## RAW DATA
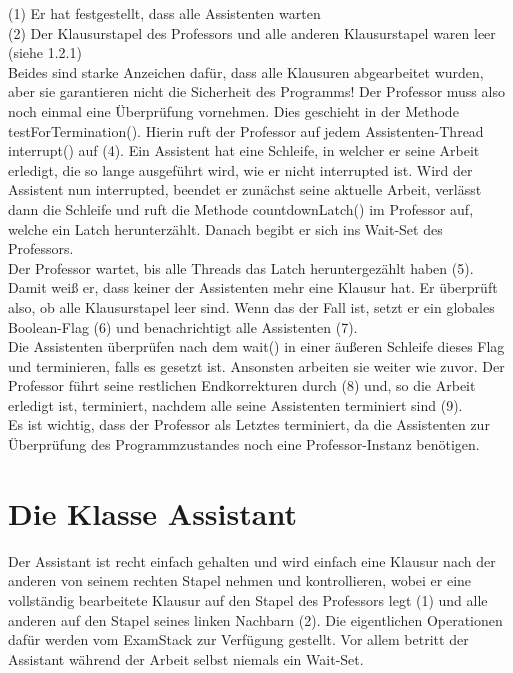 \documentclass[12pt,a4paper]{article}
\begin{document}
(1) Er hat festgestellt, dass alle Assistenten warten\\
(2) Der Klausurstapel des Professors und alle anderen Klausurstapel waren leer (siehe 1.2.1)\\

Beides sind starke Anzeichen dafür, dass alle Klausuren abgearbeitet wurden, aber sie garantieren nicht die Sicherheit des Programms! Der Professor muss also noch einmal eine Überprüfung vornehmen. Dies geschieht in der Methode testForTermination().
Hierin ruft der Professor auf jedem Assistenten-Thread interrupt() auf (4). Ein Assistent hat eine Schleife, in welcher er seine Arbeit erledigt, die so lange ausgeführt wird, wie er nicht interrupted ist. Wird der Assistent nun interrupted, beendet er zunächst seine aktuelle Arbeit, verlässt dann die Schleife und ruft die Methode countdownLatch() im Professor auf, welche ein Latch herunterzählt. Danach begibt er sich ins Wait-Set des Professors.\\
Der Professor wartet, bis alle Threads das Latch heruntergezählt haben (5). Damit weiß er, dass keiner der Assistenten mehr eine Klausur hat. Er überprüft also, ob alle Klausurstapel leer sind. Wenn das der Fall ist, setzt er ein globales Boolean-Flag (6) und benachrichtigt alle Assistenten (7).\\ Die Assistenten überprüfen nach dem wait() in einer äußeren Schleife dieses Flag und terminieren, falls es gesetzt ist. Ansonsten arbeiten sie weiter wie zuvor. Der Professor führt seine  restlichen Endkorrekturen durch (8) und, so die Arbeit erledigt ist, terminiert, nachdem alle seine Assistenten terminiert sind (9).\\ Es ist wichtig, dass der Professor als Letztes terminiert, da die Assistenten zur Überprüfung des Programmzustandes noch eine Professor-Instanz benötigen.

\newpage
\section{Die Klasse Assistant}

Der Assistant ist recht einfach gehalten und wird einfach eine Klausur nach der anderen von seinem rechten Stapel nehmen und kontrollieren, wobei er eine vollständig bearbeitete Klausur auf den Stapel des Professors legt (1) und alle anderen auf den Stapel seines linken Nachbarn (2). Die eigentlichen Operationen dafür werden vom ExamStack zur Verfügung gestellt. Vor allem betritt der Assistant während der Arbeit selbst niemals ein Wait-Set.
\end{document}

## DESCRIPTION OF THE TASK
Pull every line containing the word "erledigt" out of the listing.

## OUTPUT BELOW
Hierin ruft der Professor auf jedem Assistenten-Thread interrupt() auf (4). Ein Assistent hat eine Schleife, in welcher er seine Arbeit erledigt, die so lange ausgeführt wird, wie er nicht interrupted ist. Wird der Assistent nun interrupted, beendet er zunächst seine aktuelle Arbeit, verlässt dann die Schleife und ruft die Methode countdownLatch() im Professor auf, welche ein Latch herunterzählt. Danach begibt er sich ins Wait-Set des Professors.\\
Der Professor wartet, bis alle Threads das Latch heruntergezählt haben (5). Damit weiß er, dass keiner der Assistenten mehr eine Klausur hat. Er überprüft also, ob alle Klausurstapel leer sind. Wenn das der Fall ist, setzt er ein globales Boolean-Flag (6) und benachrichtigt alle Assistenten (7).\\ Die Assistenten überprüfen nach dem wait() in einer äußeren Schleife dieses Flag und terminieren, falls es gesetzt ist. Ansonsten arbeiten sie weiter wie zuvor. Der Professor führt seine  restlichen Endkorrekturen durch (8) und, so die Arbeit erledigt ist, terminiert, nachdem alle seine Assistenten terminiert sind (9).\\ Es ist wichtig, dass der Professor als Letztes terminiert, da die Assistenten zur Überprüfung des Programmzustandes noch eine Professor-Instanz benötigen.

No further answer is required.